» TASK INSTRUCTIONS
Every line in the data below from the one containing "### PaybackRaw" down to the one containing "Address of token's", both included, must be retyped exactly; no other line is to appear.

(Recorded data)
"""

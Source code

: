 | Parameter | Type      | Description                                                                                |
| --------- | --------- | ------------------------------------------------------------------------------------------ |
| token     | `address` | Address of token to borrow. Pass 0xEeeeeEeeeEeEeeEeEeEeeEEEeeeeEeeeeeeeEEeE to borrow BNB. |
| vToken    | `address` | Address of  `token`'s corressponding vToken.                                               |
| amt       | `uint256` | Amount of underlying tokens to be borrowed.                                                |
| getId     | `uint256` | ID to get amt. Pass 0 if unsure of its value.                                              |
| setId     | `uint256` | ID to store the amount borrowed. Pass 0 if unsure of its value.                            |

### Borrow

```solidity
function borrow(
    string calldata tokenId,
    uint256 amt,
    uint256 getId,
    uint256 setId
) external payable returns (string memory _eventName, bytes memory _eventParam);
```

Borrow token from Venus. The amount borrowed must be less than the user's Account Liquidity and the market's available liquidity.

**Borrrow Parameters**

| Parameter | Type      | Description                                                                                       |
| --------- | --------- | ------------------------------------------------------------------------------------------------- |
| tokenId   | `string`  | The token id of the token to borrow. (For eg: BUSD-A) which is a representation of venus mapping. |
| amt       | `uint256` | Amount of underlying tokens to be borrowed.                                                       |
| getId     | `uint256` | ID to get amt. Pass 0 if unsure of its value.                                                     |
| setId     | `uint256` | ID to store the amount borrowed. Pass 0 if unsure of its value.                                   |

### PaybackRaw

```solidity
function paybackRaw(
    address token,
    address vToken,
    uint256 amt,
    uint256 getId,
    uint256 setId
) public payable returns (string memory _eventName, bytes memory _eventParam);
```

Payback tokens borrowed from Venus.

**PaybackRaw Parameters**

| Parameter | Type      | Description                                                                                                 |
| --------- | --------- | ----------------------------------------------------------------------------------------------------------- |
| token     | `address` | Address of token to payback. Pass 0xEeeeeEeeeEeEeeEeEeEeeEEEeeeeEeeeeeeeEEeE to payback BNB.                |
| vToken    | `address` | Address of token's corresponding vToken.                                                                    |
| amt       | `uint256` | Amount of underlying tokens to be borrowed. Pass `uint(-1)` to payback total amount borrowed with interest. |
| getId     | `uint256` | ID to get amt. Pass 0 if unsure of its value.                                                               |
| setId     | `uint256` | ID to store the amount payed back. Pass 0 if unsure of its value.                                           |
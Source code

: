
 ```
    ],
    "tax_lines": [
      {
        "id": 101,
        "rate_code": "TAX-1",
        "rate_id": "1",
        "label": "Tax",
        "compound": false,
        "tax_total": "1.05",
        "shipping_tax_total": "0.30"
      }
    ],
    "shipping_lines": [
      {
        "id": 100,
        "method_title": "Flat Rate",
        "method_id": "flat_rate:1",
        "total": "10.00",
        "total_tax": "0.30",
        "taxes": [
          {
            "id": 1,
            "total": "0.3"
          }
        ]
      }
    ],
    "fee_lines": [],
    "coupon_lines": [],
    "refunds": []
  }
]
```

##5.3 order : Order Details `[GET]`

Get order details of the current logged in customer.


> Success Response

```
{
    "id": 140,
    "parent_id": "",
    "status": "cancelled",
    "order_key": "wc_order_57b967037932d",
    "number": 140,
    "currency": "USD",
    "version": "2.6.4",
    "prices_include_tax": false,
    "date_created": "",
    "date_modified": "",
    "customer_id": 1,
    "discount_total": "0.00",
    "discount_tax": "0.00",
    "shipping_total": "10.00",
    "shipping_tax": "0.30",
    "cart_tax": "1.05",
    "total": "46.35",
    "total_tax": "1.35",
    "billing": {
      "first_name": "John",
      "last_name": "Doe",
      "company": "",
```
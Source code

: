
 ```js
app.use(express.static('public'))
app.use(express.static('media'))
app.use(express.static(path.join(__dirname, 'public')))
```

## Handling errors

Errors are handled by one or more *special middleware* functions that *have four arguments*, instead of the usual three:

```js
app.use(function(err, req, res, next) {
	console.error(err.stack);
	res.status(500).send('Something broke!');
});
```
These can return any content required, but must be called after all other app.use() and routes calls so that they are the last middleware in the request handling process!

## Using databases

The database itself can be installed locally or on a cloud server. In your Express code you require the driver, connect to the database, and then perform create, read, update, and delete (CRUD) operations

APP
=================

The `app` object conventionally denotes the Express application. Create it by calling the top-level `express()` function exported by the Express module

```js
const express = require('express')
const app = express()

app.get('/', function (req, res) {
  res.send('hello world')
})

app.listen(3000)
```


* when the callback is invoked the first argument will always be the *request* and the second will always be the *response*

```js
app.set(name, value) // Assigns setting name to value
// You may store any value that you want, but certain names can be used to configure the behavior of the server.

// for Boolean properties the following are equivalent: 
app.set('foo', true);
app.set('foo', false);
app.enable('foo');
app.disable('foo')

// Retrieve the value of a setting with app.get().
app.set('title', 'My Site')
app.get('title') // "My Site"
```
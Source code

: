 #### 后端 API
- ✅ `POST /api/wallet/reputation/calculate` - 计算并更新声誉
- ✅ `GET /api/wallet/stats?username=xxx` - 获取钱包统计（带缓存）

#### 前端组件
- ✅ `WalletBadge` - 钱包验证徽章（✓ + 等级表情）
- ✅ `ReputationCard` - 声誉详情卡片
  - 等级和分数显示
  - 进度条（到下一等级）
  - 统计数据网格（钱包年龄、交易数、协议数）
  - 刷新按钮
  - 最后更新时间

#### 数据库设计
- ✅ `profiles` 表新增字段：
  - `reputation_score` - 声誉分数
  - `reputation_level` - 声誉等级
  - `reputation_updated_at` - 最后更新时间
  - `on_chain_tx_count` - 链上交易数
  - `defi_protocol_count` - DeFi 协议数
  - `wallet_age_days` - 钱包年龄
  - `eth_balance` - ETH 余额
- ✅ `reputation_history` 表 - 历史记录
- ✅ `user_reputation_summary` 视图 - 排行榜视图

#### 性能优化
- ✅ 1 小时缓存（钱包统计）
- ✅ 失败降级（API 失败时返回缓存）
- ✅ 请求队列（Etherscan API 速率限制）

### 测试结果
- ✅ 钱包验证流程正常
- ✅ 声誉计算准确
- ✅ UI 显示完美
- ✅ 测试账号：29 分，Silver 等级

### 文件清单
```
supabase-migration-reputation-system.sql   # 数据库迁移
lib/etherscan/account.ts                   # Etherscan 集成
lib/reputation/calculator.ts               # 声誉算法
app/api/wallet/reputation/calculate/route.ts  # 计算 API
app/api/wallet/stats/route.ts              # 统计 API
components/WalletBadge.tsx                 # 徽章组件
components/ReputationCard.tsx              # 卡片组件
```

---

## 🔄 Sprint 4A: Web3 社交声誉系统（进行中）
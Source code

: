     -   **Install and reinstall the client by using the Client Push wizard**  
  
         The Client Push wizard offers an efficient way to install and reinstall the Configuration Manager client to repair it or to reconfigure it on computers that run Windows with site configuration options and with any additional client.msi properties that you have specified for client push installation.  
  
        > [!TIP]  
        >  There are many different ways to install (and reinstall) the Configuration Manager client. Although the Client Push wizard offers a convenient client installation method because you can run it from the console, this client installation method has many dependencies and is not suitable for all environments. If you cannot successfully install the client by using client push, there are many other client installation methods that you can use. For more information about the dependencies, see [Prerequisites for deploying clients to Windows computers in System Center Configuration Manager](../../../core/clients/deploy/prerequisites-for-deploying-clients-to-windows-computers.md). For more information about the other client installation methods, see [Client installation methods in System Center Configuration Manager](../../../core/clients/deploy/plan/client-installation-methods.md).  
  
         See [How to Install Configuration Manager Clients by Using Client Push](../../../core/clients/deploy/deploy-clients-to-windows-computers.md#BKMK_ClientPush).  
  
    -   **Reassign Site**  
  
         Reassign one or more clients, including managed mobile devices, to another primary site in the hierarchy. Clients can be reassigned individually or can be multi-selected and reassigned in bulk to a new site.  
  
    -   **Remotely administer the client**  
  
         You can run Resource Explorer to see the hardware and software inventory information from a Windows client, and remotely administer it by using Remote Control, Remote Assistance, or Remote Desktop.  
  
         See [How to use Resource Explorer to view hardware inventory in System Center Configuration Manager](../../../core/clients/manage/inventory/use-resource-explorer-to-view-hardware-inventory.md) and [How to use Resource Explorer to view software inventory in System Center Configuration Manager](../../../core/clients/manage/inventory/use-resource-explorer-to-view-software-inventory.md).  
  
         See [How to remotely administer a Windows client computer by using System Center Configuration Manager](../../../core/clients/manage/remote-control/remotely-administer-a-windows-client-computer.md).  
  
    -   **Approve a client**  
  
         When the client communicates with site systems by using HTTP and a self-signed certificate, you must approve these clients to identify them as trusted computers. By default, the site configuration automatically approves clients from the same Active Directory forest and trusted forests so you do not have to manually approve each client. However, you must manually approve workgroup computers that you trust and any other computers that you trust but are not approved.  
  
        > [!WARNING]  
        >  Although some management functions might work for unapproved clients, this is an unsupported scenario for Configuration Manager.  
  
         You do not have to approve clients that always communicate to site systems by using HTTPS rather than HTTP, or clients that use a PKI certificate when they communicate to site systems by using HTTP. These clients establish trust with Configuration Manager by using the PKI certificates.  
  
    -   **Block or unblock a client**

"""

» RESPONSE TO THE TASK
### PaybackRaw

```solidity
function paybackRaw(
    address token,
    address vToken,
    uint256 amt,
    uint256 getId,
    uint256 setId
) public payable returns (string memory _eventName, bytes memory _eventParam);
```

Payback tokens borrowed from Venus.

**PaybackRaw Parameters**

| Parameter | Type      | Description                                                                                                 |
| --------- | --------- | ----------------------------------------------------------------------------------------------------------- |
| token     | `address` | Address of token to payback. Pass 0xEeeeeEeeeEeEeeEeEeEeeEEEeeeeEeeeeeeeEEeE to payback BNB.                |
| vToken    | `address` | Address of token's corresponding vToken.                                                                    |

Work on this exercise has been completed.